Exercise objective ▸
When the line containing "Furthermore, we find" appears in the data below, begin copying there and stop only after the line containing "This section describes the".

Records from a data collection
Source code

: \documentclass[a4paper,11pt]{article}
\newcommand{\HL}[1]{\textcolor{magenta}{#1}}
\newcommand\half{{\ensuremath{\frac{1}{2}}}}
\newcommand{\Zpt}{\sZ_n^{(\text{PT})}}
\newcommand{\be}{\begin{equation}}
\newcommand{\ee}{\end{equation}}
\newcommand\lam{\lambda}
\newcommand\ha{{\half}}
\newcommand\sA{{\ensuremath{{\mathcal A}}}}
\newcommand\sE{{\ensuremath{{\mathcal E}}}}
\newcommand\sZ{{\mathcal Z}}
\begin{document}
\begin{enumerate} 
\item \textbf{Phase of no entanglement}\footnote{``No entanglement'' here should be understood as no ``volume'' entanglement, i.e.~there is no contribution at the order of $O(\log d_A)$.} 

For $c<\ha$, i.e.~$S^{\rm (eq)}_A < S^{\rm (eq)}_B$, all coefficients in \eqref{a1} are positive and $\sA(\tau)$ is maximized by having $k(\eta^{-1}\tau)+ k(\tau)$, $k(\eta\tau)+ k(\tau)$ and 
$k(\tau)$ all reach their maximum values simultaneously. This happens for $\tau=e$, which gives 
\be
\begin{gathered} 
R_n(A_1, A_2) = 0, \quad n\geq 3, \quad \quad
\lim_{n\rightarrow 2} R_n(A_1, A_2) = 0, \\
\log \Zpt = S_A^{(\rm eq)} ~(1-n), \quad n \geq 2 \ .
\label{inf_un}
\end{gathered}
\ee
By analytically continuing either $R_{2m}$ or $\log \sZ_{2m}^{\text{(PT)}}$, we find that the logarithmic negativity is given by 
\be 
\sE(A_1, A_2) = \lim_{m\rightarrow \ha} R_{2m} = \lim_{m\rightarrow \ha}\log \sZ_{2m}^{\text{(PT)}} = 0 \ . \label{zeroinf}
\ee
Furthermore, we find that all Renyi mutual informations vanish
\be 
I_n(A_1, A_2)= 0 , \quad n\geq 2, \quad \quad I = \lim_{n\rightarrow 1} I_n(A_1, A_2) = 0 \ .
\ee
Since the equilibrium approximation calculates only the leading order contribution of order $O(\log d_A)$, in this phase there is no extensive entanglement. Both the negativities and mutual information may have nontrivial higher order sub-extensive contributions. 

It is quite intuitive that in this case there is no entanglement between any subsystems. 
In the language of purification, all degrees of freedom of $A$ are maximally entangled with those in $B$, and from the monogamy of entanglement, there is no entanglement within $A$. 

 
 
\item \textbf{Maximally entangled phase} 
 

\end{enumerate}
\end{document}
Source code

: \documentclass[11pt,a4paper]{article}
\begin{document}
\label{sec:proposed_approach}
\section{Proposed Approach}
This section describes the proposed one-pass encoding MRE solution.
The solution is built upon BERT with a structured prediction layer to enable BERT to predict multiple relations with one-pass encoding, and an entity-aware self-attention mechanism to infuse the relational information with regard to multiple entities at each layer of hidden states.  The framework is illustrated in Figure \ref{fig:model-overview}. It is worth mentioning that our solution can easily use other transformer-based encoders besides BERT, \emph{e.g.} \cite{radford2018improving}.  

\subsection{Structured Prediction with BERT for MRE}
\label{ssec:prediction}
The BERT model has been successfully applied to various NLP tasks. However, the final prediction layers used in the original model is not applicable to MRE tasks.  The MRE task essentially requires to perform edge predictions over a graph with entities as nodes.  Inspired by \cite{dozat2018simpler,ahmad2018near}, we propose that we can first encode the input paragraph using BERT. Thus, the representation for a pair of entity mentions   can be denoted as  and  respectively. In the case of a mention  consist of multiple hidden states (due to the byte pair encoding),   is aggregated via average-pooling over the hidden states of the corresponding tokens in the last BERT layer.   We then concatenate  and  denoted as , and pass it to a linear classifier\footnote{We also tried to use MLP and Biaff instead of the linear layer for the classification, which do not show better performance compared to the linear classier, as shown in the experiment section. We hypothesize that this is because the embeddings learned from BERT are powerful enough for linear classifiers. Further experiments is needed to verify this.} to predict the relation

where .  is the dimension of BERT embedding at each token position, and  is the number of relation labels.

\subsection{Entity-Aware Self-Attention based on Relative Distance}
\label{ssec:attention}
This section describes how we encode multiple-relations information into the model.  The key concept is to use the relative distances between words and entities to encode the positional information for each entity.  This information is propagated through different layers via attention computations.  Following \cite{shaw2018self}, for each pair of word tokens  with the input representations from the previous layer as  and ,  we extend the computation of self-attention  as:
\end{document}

Solution to the exercise ▸
Furthermore, we find that all Renyi mutual informations vanish
\be 
I_n(A_1, A_2)= 0 , \quad n\geq 2, \quad \quad I = \lim_{n\rightarrow 1} I_n(A_1, A_2) = 0 \ .
\ee
Since the equilibrium approximation calculates only the leading order contribution of order $O(\log d_A)$, in this phase there is no extensive entanglement. Both the negativities and mutual information may have nontrivial higher order sub-extensive contributions. 

It is quite intuitive that in this case there is no entanglement between any subsystems. 
In the language of purification, all degrees of freedom of $A$ are maximally entangled with those in $B$, and from the monogamy of entanglement, there is no entanglement within $A$. 

 
 
\item \textbf{Maximally entangled phase} 
 

\end{enumerate}
\end{document}
Source code

: \documentclass[11pt,a4paper]{article}
\begin{document}
\label{sec:proposed_approach}
\section{Proposed Approach}
This section describes the proposed one-pass encoding MRE solution.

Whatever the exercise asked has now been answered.